Start of Block
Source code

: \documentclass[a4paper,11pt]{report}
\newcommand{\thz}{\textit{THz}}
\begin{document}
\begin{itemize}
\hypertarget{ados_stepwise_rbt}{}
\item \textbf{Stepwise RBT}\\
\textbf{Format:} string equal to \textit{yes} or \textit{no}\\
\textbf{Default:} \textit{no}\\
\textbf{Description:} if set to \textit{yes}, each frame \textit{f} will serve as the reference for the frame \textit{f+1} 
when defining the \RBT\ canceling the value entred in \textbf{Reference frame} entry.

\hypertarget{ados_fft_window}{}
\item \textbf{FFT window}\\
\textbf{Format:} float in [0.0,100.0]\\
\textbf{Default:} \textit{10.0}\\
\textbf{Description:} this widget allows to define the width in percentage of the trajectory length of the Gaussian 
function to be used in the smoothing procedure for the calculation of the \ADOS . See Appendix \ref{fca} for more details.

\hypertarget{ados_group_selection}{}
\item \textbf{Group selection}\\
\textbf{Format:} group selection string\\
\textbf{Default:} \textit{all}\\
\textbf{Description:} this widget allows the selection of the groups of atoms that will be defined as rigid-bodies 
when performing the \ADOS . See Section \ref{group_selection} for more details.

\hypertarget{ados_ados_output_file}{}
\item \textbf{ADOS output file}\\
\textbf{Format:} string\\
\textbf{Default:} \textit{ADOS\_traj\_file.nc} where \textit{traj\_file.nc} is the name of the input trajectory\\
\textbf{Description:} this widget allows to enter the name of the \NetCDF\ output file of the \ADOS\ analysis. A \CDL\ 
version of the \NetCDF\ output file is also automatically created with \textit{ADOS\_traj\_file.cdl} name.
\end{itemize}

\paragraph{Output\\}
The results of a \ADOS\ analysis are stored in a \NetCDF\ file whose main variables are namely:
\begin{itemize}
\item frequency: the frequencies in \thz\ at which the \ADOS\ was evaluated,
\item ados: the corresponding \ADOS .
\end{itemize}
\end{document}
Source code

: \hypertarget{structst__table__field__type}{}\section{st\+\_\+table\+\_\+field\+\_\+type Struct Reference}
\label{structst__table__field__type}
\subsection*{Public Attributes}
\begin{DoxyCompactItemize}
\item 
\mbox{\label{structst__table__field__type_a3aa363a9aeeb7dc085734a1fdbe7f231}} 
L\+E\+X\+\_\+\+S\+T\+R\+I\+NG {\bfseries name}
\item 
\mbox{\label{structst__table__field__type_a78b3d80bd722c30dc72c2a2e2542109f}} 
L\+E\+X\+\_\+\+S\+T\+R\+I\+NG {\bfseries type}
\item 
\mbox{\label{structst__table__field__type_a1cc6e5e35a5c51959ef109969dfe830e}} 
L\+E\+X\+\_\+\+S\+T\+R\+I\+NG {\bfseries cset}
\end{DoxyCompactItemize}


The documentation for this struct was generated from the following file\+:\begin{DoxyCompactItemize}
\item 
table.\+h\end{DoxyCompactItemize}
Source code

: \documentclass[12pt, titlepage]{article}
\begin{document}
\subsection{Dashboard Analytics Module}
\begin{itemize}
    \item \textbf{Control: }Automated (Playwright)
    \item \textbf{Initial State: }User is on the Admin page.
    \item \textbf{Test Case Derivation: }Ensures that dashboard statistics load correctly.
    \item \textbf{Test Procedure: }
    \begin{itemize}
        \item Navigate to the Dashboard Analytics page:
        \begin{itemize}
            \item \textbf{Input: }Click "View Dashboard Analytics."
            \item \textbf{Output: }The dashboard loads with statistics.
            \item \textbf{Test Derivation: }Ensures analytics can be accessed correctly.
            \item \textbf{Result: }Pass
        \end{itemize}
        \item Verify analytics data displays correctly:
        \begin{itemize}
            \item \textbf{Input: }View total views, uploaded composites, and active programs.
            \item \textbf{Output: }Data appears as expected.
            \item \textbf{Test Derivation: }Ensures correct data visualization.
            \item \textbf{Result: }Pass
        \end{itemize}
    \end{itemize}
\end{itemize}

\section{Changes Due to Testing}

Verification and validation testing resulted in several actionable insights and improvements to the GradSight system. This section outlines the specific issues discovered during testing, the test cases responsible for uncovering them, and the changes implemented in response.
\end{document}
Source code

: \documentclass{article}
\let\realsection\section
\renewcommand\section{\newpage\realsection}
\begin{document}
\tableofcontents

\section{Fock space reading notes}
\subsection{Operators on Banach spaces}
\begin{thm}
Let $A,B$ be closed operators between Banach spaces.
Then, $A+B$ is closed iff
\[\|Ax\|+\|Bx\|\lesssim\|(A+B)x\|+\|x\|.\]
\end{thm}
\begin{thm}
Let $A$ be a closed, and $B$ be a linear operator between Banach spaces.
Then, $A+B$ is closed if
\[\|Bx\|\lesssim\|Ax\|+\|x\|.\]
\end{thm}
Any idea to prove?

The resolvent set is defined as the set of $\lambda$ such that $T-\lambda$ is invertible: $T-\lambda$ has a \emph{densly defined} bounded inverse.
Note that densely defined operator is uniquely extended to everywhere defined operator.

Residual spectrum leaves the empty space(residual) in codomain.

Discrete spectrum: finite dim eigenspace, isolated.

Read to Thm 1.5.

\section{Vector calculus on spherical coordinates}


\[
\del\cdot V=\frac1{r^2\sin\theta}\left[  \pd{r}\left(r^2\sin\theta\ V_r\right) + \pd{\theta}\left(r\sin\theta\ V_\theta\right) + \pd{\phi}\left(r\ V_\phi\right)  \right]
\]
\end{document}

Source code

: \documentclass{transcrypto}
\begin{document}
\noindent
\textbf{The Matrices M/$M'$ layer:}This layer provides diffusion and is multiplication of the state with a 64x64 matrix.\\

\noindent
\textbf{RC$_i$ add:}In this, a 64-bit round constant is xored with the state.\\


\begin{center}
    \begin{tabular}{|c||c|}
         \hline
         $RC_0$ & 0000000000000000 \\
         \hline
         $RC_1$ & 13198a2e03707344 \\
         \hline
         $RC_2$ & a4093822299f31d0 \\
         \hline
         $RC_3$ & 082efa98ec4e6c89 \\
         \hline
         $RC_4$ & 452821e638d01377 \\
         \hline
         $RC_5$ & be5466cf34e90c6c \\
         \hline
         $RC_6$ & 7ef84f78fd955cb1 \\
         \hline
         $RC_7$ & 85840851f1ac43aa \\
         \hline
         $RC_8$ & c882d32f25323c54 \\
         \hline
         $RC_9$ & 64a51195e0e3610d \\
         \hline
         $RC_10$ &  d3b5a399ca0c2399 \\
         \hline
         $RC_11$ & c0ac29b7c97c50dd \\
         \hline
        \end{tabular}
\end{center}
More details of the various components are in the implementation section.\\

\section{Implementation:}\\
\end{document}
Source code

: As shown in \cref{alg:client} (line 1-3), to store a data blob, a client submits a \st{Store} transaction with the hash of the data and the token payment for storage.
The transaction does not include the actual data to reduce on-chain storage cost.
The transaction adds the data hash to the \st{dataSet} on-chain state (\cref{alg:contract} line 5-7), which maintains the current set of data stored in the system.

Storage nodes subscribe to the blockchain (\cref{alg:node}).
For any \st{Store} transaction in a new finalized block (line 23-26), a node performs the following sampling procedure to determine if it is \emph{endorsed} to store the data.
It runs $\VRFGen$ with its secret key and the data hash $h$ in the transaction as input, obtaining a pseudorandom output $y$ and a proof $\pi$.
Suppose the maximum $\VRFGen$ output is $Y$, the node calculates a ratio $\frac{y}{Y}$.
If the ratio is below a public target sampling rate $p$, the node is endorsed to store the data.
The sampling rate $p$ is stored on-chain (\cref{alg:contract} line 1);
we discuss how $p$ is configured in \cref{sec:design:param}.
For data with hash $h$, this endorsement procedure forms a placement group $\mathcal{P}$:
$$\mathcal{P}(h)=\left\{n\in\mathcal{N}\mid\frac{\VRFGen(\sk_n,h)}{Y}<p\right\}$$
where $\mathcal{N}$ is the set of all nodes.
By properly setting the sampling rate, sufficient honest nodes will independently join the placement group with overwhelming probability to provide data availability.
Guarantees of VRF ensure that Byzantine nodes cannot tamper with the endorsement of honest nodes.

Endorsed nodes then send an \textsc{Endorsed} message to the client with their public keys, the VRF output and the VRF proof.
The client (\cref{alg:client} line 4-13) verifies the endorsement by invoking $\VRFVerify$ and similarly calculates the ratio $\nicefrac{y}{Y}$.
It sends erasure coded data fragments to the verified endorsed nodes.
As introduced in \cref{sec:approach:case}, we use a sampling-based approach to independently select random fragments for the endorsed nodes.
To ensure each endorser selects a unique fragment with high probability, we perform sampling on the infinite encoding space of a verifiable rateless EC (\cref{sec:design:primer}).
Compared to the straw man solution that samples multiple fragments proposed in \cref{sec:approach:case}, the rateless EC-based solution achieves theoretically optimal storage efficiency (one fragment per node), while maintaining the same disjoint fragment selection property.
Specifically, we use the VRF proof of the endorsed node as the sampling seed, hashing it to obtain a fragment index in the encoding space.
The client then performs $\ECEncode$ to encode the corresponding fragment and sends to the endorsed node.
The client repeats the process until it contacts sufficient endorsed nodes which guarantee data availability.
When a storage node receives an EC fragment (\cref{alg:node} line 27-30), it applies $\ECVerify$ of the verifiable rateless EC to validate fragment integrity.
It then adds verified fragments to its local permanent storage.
End of Block
• [Exercise aim] Give the exact lines, and only those, from the line containing "Suppose the maximum" through the line containing "Guarantees of VRF" in the entries above.

• [Solution to this exercise]
Suppose the maximum $\VRFGen$ output is $Y$, the node calculates a ratio $\frac{y}{Y}$.
If the ratio is below a public target sampling rate $p$, the node is endorsed to store the data.
The sampling rate $p$ is stored on-chain (\cref{alg:contract} line 1);
we discuss how $p$ is configured in \cref{sec:design:param}.
For data with hash $h$, this endorsement procedure forms a placement group $\mathcal{P}$:
$$\mathcal{P}(h)=\left\{n\in\mathcal{N}\mid\frac{\VRFGen(\sk_n,h)}{Y}<p\right\}$$
where $\mathcal{N}$ is the set of all nodes.
By properly setting the sampling rate, sufficient honest nodes will independently join the placement group with overwhelming probability to provide data availability.
Guarantees of VRF ensure that Byzantine nodes cannot tamper with the endorsement of honest nodes.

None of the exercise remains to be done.